There’s this strange concern in the atmosphere floating around.
A concern that if you don’t know it all, then you won’t be prepared to solve the problems… The thought that all you need to do well in practice or even the bar exam itself (!) is to know it all…
So you sit there, fold your arms, and wait for osmosis. A passive approach. Maybe your soulmate will fall out of the sky, too.
And then when you finally flip open that essay after weeks of becoming a know-it-all…
You stare at the blank page.
In front of you, a blank canvas ready to be filled but only reflecting a harsh stillness.
The cursor blinks at you, urging you for your next order.
Cold sweat squeezes out of pores you didn’t even realize you had on your body.
You decide to hit the books and videos again. Maybe you just need to know more… Maybe you’ll get ’em next time…
You’re mostly grasping the material, but then when you take a practice exam it’s like everything you know is out the window.
WTF? Why didn’t it work?
If all you did was memorize some rule as a fact, your body has no clue what it needs to do.
That’s backward because…
1) Knowing something conceptually is vastly different from knowing how to use something.
2) You treated everything the same. You tried to juggle everything in your memory without considering whether a rule (or issue) is even important enough to focus on.
3) You neglected to learn the corresponding issues. Like a joke you wanted to force into a conversation, you couldn’t wait to use the rules and concepts you learned. But you didn’t know when it was relevant or appropriate to bring them up, so you tried to put it somewhere… anywhere.
(You could address this blank-page syndrome using Approsheets to guide you through the issues.)
When you wrote down the definition of a word on your fifth-grade vocab test, were you regurgitating what you memorized or did you also know how to properly use the word in a sentence? (Former for me)
We’re many grades above that now. Time to cut through the biggest sources of noise.
Two big fears and obsessions of a bar taker: lectures and memorization
Don’t worry.
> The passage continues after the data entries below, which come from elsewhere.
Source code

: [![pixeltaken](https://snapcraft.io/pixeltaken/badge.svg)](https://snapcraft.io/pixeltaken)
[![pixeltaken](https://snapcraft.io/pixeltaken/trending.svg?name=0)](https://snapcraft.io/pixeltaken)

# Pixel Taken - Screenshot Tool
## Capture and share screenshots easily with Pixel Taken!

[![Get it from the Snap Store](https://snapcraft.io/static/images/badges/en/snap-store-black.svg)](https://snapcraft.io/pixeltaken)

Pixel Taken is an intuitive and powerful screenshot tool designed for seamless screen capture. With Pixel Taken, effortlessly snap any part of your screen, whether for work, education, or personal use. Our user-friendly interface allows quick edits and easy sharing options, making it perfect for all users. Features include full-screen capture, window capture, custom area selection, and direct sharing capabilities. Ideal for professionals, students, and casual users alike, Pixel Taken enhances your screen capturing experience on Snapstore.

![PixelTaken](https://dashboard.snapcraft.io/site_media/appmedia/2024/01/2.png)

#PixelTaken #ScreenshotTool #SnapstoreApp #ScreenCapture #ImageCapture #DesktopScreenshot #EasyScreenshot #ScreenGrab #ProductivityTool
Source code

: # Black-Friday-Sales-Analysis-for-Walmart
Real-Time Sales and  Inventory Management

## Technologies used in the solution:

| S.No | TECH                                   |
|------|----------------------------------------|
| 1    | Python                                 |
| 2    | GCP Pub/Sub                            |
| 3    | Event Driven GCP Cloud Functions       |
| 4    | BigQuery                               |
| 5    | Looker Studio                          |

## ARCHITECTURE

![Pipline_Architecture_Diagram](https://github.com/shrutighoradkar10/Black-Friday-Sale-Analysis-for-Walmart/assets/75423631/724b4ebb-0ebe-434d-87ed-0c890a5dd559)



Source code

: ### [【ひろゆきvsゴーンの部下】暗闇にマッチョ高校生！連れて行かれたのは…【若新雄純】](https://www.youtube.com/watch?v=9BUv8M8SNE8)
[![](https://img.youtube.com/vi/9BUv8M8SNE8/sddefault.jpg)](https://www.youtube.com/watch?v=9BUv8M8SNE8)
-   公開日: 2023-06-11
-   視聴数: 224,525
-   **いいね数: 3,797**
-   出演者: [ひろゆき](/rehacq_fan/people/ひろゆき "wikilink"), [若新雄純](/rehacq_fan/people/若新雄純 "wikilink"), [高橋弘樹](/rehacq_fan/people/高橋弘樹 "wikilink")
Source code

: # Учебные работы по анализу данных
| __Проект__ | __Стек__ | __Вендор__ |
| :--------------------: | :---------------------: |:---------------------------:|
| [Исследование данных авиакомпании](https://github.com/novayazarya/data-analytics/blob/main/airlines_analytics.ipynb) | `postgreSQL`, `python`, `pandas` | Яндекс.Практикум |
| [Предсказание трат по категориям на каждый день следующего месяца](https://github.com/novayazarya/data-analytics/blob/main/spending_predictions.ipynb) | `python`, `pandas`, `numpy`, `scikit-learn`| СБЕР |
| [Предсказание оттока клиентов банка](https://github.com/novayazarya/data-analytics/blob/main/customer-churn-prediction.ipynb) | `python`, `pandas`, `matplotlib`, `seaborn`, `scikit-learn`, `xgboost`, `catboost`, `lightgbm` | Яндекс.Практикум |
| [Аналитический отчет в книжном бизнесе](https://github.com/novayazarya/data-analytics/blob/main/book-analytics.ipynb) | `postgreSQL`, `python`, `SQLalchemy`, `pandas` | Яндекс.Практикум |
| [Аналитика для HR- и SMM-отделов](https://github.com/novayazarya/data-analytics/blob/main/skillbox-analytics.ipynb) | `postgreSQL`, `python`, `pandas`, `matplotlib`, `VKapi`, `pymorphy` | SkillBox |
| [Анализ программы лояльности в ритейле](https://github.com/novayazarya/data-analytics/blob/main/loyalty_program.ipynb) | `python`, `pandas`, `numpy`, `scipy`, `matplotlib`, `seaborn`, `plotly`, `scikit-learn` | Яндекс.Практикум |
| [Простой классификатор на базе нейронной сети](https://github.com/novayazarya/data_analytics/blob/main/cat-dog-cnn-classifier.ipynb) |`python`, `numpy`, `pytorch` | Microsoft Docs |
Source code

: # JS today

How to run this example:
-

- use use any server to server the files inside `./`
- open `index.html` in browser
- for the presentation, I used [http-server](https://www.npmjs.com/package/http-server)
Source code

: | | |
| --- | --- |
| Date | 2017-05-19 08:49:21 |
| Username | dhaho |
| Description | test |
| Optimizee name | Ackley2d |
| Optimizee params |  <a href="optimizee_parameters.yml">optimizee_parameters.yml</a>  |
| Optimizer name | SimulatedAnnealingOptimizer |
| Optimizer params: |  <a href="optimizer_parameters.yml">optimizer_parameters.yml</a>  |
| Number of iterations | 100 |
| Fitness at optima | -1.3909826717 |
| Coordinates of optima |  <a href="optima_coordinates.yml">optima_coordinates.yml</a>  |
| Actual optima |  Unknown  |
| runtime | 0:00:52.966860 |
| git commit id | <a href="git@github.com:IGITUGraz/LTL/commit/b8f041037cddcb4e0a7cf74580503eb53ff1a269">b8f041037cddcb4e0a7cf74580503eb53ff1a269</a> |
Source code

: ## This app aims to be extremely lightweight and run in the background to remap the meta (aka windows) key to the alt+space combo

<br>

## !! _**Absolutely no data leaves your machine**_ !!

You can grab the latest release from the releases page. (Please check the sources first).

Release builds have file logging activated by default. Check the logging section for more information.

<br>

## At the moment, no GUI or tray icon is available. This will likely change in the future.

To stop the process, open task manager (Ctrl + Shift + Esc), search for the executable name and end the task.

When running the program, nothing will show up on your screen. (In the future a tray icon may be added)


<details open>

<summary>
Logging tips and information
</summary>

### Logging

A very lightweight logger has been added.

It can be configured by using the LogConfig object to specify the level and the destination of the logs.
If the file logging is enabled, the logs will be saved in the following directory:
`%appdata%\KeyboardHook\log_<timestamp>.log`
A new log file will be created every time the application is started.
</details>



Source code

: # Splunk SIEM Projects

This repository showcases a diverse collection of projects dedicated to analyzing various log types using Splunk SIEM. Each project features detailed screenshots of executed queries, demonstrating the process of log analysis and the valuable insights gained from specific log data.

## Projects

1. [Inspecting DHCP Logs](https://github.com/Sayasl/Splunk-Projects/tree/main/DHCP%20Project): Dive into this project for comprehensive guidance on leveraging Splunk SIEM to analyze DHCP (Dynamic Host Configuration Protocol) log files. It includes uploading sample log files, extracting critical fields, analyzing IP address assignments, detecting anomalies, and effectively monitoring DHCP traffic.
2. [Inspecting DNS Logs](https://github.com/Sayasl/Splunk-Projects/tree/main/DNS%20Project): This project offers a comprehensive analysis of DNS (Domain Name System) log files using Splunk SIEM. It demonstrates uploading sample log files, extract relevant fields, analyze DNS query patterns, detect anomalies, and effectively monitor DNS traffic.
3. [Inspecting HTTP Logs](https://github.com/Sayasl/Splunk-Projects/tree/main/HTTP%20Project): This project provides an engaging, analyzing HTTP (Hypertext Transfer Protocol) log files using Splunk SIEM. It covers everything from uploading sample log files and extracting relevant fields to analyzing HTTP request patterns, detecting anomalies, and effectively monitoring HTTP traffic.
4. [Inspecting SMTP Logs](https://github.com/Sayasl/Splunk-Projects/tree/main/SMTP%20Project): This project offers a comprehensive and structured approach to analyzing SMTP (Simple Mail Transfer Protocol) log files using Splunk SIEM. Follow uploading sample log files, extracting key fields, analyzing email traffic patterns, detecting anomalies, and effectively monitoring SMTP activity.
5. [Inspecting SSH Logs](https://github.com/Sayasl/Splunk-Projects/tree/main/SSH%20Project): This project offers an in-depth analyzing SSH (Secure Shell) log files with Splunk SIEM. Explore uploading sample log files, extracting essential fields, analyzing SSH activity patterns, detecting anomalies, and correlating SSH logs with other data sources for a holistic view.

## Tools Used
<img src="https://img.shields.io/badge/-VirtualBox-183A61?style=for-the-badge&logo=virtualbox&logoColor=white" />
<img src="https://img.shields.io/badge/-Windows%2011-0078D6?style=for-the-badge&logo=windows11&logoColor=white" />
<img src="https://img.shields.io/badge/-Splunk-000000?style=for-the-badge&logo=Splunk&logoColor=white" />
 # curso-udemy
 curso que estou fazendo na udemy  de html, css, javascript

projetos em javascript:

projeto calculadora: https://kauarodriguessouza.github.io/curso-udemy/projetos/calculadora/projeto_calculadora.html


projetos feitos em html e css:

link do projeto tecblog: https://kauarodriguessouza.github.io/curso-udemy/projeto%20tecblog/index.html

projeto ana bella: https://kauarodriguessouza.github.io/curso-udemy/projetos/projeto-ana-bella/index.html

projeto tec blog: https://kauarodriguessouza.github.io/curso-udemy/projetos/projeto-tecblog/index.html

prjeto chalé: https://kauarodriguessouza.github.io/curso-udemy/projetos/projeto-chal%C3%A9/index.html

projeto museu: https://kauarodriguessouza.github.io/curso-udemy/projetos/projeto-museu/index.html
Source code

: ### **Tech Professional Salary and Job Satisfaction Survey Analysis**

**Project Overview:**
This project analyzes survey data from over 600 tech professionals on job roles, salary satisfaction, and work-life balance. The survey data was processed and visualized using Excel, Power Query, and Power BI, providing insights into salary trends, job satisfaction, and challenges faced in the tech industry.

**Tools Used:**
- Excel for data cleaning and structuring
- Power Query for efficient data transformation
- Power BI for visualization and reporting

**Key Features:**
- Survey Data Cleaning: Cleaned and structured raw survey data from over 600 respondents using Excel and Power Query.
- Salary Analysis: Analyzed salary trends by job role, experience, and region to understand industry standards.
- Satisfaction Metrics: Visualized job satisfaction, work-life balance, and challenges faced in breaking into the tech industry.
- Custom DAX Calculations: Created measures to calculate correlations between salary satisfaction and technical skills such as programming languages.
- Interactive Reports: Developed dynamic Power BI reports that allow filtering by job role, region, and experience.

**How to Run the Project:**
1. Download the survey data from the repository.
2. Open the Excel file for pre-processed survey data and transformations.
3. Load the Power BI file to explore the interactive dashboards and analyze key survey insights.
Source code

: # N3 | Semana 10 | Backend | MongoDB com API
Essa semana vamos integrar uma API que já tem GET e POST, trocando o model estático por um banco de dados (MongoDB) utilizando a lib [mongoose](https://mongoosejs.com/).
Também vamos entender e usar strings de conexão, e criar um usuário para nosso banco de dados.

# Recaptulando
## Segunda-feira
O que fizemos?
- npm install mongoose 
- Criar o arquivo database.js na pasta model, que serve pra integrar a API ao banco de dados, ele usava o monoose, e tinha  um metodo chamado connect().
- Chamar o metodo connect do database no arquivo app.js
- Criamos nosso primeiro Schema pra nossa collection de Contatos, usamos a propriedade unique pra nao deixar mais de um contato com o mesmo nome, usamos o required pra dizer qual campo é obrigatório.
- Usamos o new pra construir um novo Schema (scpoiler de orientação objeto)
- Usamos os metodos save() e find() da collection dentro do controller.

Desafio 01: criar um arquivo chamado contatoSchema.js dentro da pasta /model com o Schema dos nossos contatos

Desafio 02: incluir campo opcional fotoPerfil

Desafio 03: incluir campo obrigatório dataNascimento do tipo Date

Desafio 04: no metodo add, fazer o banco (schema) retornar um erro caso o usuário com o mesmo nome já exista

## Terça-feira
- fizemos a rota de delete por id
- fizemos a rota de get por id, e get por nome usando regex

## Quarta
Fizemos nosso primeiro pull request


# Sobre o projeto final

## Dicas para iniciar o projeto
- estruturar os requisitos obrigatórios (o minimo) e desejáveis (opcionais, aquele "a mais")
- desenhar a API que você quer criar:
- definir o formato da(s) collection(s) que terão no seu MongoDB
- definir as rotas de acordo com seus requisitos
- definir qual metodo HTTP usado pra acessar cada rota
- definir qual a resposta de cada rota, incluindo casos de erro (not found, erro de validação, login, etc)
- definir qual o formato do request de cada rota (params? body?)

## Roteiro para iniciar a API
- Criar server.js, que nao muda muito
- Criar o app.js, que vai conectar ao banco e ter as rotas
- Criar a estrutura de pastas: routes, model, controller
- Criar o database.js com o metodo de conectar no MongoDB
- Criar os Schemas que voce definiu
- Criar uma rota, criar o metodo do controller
You won’t get everything right even if you do “know the rules.” No one will.
Too many bar takers get overwhelmed and obsess over getting their ducks in a row first.
If that’s you, it’s not because you’re a “perfectionist.”
It’s because you’re afraid.
Afraid to mark every other MBE question wrong with your own hands. Afraid that you won’t know what to write about, how to organize, or where to even begin. Afraid of what the exam will look like. Afraid of doing something different from what you’re used to from classes. Afraid of not remembering something when you need it.
Afraid of failing the bar exam.
Bad news: The bar exam is scary.
Good news: You don’t need to be afraid.
But you have to realize that trying to get it ALL down first is procrastination — pain avoidance in the form of “if I get all this down now, I should be good later.”
How do you solve this procrastination problem?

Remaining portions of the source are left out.